Even the congenitally deaf were harnessed to the Liberman’s argument. One of Liberman’s colleagues studied successful deaf readers and determined that they had developed phonological awareness, underscoring that phonological representations are not auditory units but abstract building blocks (Hanson 1989). Liberman noted how this paper supports the correlation of phonological awareness and skilled reading, but did not admit the awkwardness such evidence poses to a developmental theory.
Isabelle Liberman was a great scientist, a super-star of the research world. Her students and colleagues read like a Who’s Who of reading research. A remarkable number of papers seem to have a footnote thanking her for helpful comments – even those who challenged her theories (for example Read, Zhang, Nie & Ding 1986). But I could not help but feel that Liberman knew the bricks were coming loose around her developmental theory of phonological awareness. She had invested 30 years into it and could not let it go.
Max Planck once said: “A new scientific truth does not triumph by convincing its opponents and making them see the light, but rather because its opponents eventually die”.

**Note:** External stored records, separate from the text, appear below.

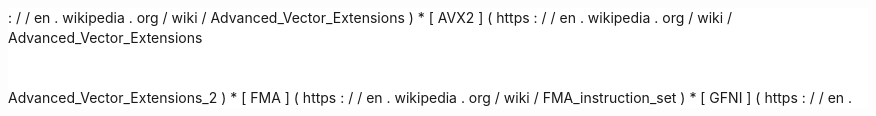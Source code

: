 :
/
/
en
.
wikipedia
.
org
/
wiki
/
Advanced_Vector_Extensions
)
*
[
AVX2
]
(
https
:
/
/
en
.
wikipedia
.
org
/
wiki
/
Advanced_Vector_Extensions
#
Advanced_Vector_Extensions_2
)
*
[
FMA
]
(
https
:
/
/
en
.
wikipedia
.
org
/
wiki
/
FMA_instruction_set
)
*
[
GFNI
]
(
https
:
/
/
en
.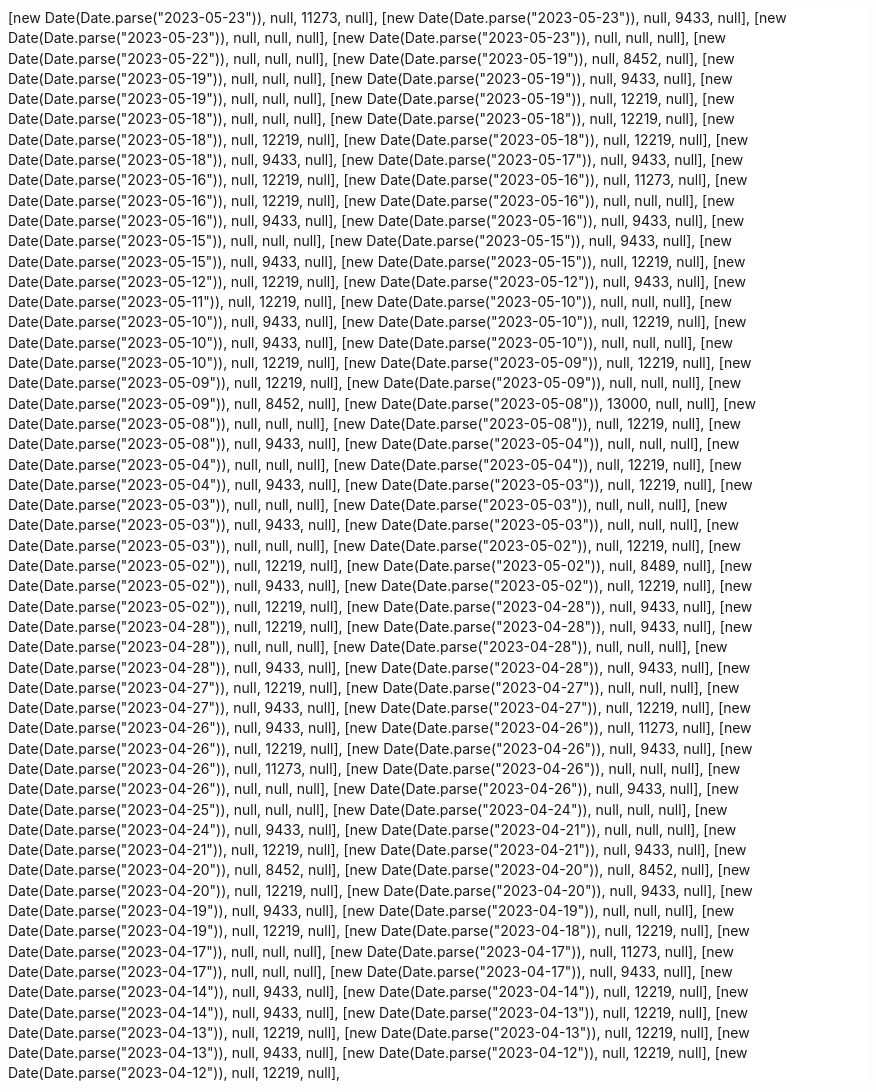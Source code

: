 [new Date(Date.parse("2023-05-23")), null, 11273, null], [new Date(Date.parse("2023-05-23")), null, 9433, null], [new Date(Date.parse("2023-05-23")), null, null, null], [new Date(Date.parse("2023-05-23")), null, null, null], [new Date(Date.parse("2023-05-22")), null, null, null], [new Date(Date.parse("2023-05-19")), null, 8452, null], [new Date(Date.parse("2023-05-19")), null, null, null], [new Date(Date.parse("2023-05-19")), null, 9433, null], [new Date(Date.parse("2023-05-19")), null, null, null], [new Date(Date.parse("2023-05-19")), null, 12219, null], [new Date(Date.parse("2023-05-18")), null, null, null], [new Date(Date.parse("2023-05-18")), null, 12219, null], [new Date(Date.parse("2023-05-18")), null, 12219, null], [new Date(Date.parse("2023-05-18")), null, 12219, null], [new Date(Date.parse("2023-05-18")), null, 9433, null], [new Date(Date.parse("2023-05-17")), null, 9433, null], [new Date(Date.parse("2023-05-16")), null, 12219, null], [new Date(Date.parse("2023-05-16")), null, 11273, null], [new Date(Date.parse("2023-05-16")), null, 12219, null], [new Date(Date.parse("2023-05-16")), null, null, null], [new Date(Date.parse("2023-05-16")), null, 9433, null], [new Date(Date.parse("2023-05-16")), null, 9433, null], [new Date(Date.parse("2023-05-15")), null, null, null], [new Date(Date.parse("2023-05-15")), null, 9433, null], [new Date(Date.parse("2023-05-15")), null, 9433, null], [new Date(Date.parse("2023-05-15")), null, 12219, null], [new Date(Date.parse("2023-05-12")), null, 12219, null], [new Date(Date.parse("2023-05-12")), null, 9433, null], [new Date(Date.parse("2023-05-11")), null, 12219, null], [new Date(Date.parse("2023-05-10")), null, null, null], [new Date(Date.parse("2023-05-10")), null, 9433, null], [new Date(Date.parse("2023-05-10")), null, 12219, null], [new Date(Date.parse("2023-05-10")), null, 9433, null], [new Date(Date.parse("2023-05-10")), null, null, null], [new Date(Date.parse("2023-05-10")), null, 12219, null], [new Date(Date.parse("2023-05-09")), null, 12219, null], [new Date(Date.parse("2023-05-09")), null, 12219, null], [new Date(Date.parse("2023-05-09")), null, null, null], [new Date(Date.parse("2023-05-09")), null, 8452, null], [new Date(Date.parse("2023-05-08")), 13000, null, null], [new Date(Date.parse("2023-05-08")), null, null, null], [new Date(Date.parse("2023-05-08")), null, 12219, null], [new Date(Date.parse("2023-05-08")), null, 9433, null], [new Date(Date.parse("2023-05-04")), null, null, null], [new Date(Date.parse("2023-05-04")), null, null, null], [new Date(Date.parse("2023-05-04")), null, 12219, null], [new Date(Date.parse("2023-05-04")), null, 9433, null], [new Date(Date.parse("2023-05-03")), null, 12219, null], [new Date(Date.parse("2023-05-03")), null, null, null], [new Date(Date.parse("2023-05-03")), null, null, null], [new Date(Date.parse("2023-05-03")), null, 9433, null], [new Date(Date.parse("2023-05-03")), null, null, null], [new Date(Date.parse("2023-05-03")), null, null, null], [new Date(Date.parse("2023-05-02")), null, 12219, null], [new Date(Date.parse("2023-05-02")), null, 12219, null], [new Date(Date.parse("2023-05-02")), null, 8489, null], [new Date(Date.parse("2023-05-02")), null, 9433, null], [new Date(Date.parse("2023-05-02")), null, 12219, null], [new Date(Date.parse("2023-05-02")), null, 12219, null], [new Date(Date.parse("2023-04-28")), null, 9433, null], [new Date(Date.parse("2023-04-28")), null, 12219, null], [new Date(Date.parse("2023-04-28")), null, 9433, null], [new Date(Date.parse("2023-04-28")), null, null, null], [new Date(Date.parse("2023-04-28")), null, null, null], [new Date(Date.parse("2023-04-28")), null, 9433, null], [new Date(Date.parse("2023-04-28")), null, 9433, null], [new Date(Date.parse("2023-04-27")), null, 12219, null], [new Date(Date.parse("2023-04-27")), null, null, null], [new Date(Date.parse("2023-04-27")), null, 9433, null], [new Date(Date.parse("2023-04-27")), null, 12219, null], [new Date(Date.parse("2023-04-26")), null, 9433, null], [new Date(Date.parse("2023-04-26")), null, 11273, null], [new Date(Date.parse("2023-04-26")), null, 12219, null], [new Date(Date.parse("2023-04-26")), null, 9433, null], [new Date(Date.parse("2023-04-26")), null, 11273, null], [new Date(Date.parse("2023-04-26")), null, null, null], [new Date(Date.parse("2023-04-26")), null, null, null], [new Date(Date.parse("2023-04-26")), null, 9433, null], [new Date(Date.parse("2023-04-25")), null, null, null], [new Date(Date.parse("2023-04-24")), null, null, null], [new Date(Date.parse("2023-04-24")), null, 9433, null], [new Date(Date.parse("2023-04-21")), null, null, null], [new Date(Date.parse("2023-04-21")), null, 12219, null], [new Date(Date.parse("2023-04-21")), null, 9433, null], [new Date(Date.parse("2023-04-20")), null, 8452, null], [new Date(Date.parse("2023-04-20")), null, 8452, null], [new Date(Date.parse("2023-04-20")), null, 12219, null], [new Date(Date.parse("2023-04-20")), null, 9433, null], [new Date(Date.parse("2023-04-19")), null, 9433, null], [new Date(Date.parse("2023-04-19")), null, null, null], [new Date(Date.parse("2023-04-19")), null, 12219, null], [new Date(Date.parse("2023-04-18")), null, 12219, null], [new Date(Date.parse("2023-04-17")), null, null, null], [new Date(Date.parse("2023-04-17")), null, 11273, null], [new Date(Date.parse("2023-04-17")), null, null, null], [new Date(Date.parse("2023-04-17")), null, 9433, null], [new Date(Date.parse("2023-04-14")), null, 9433, null], [new Date(Date.parse("2023-04-14")), null, 12219, null], [new Date(Date.parse("2023-04-14")), null, 9433, null], [new Date(Date.parse("2023-04-13")), null, 12219, null], [new Date(Date.parse("2023-04-13")), null, 12219, null], [new Date(Date.parse("2023-04-13")), null, 12219, null], [new Date(Date.parse("2023-04-13")), null, 9433, null], [new Date(Date.parse("2023-04-12")), null, 12219, null], [new Date(Date.parse("2023-04-12")), null, 12219, null],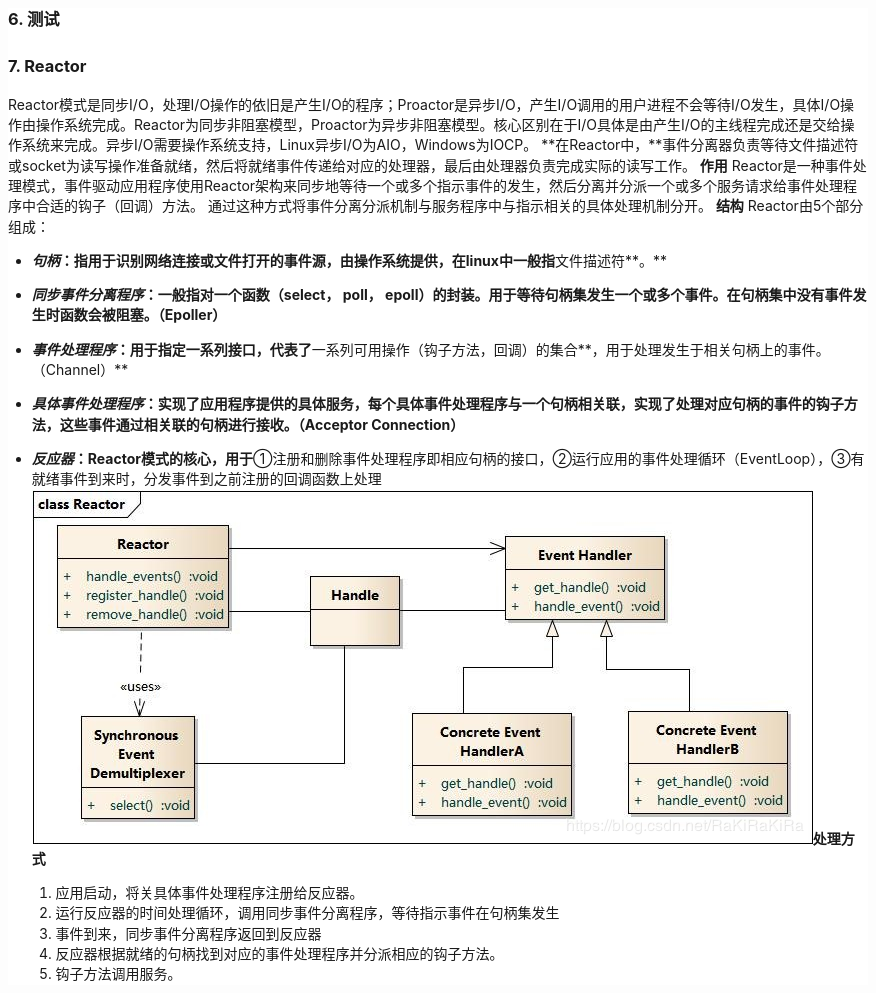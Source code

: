 ### 6. 测试

### 7. **Reactor** 
​    Reactor模式是同步I/O，处理I/O操作的依旧是产生I/O的程序；Proactor是异步I/O，产生I/O调用的用户进程不会等待I/O发生，具体I/O操作由操作系统完成。
​    Reactor为同步非阻塞模型，Proactor为异步非阻塞模型。核心区别在于I/O具体是由产生I/O的主线程完成还是交给操作系统来完成。 
​    异步I/O需要操作系统支持，Linux异步I/O为AIO，Windows为IOCP。
​    **在Reactor中，**事件分离器负责等待文件描述符或socket为读写操作准备就绪，然后将就绪事件传递给对应的处理器，最后由处理器负责完成实际的读写工作。
**作用**
​        Reactor是一种事件处理模式，事件驱动应用程序使用Reactor架构来同步地等待一个或多个指示事件的发生，然后分离并分派一个或多个服务请求给事件处理程序中合适的钩子（回调）方法。
通过这种方式将事件分离分派机制与服务程序中与指示相关的具体处理机制分开。
**结构** Reactor由5个部分组成：

  * ***句柄*：指用于识别网络连接或文件打开的事件源，由操作系统提供，在linux中一般指**文件描述符**。**

  * ***同步事件分离程序*：一般指对一个函数（**select， poll， epoll**）的封装。用于等待句柄集发生一个或多个事件。在句柄集中没有事件发生时函数会被阻塞。（Epoller）**

  * ***事件处理程序*：用于指定一系列接口，代表了**一系列可用操作（钩子方法，回调）的集合**，用于处理发生于相关句柄上的事件。（Channel）**

  * ***具体事件处理程序*：**实现了应用程序提供的具体服务**，每个具体事件处理程序与一个句柄相关联，实现了处理对应句柄的事件的钩子方法，这些事件通过相关联的句柄进行接收。（Acceptor Connection）**

  * ***反应器*：Reactor模式的核心，用于**①注册和删除事件处理程序即相应句柄的接口，②运行应用的事件处理循环（EventLoop），③有就绪事件到来时，分发事件到之前注册的回调函数上处理
    ![](media/image1.png)**处理方式**
    1. 应用启动，将关具体事件处理程序注册给反应器。
    2. 运行反应器的时间处理循环，调用同步事件分离程序，等待指示事件在句柄集发生
    3. 事件到来，同步事件分离程序返回到反应器
    4. 反应器根据就绪的句柄找到对应的事件处理程序并分派相应的钩子方法。
    5. 钩子方法调用服务。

And horribly, the pervasive Liberman hypothesis that the dyslexic child is developmentally impaired lives on, infecting our discourse, our schools, and our research. This is a cancer that hurts millions of students whose only fault is to be poorly instructed.
Because of the stubborn obstinacy of this once-great researcher, we wrongly believe there is something different about the brain of a struggling reader. We have built a large industry around a disorder that doesn’t exist. We shrug impotently at the child who can’t read, and offer accommodations.
On this website, we repeat again and again: there is nothing wrong with a dyslexic child. The fault is in the complexity of the English spelling code and the disorganized way we instruct reading. Yet, the dead hand of Liberman’s assertion of a neurobiological deficiency hangs over reading research like a malevolent cloud.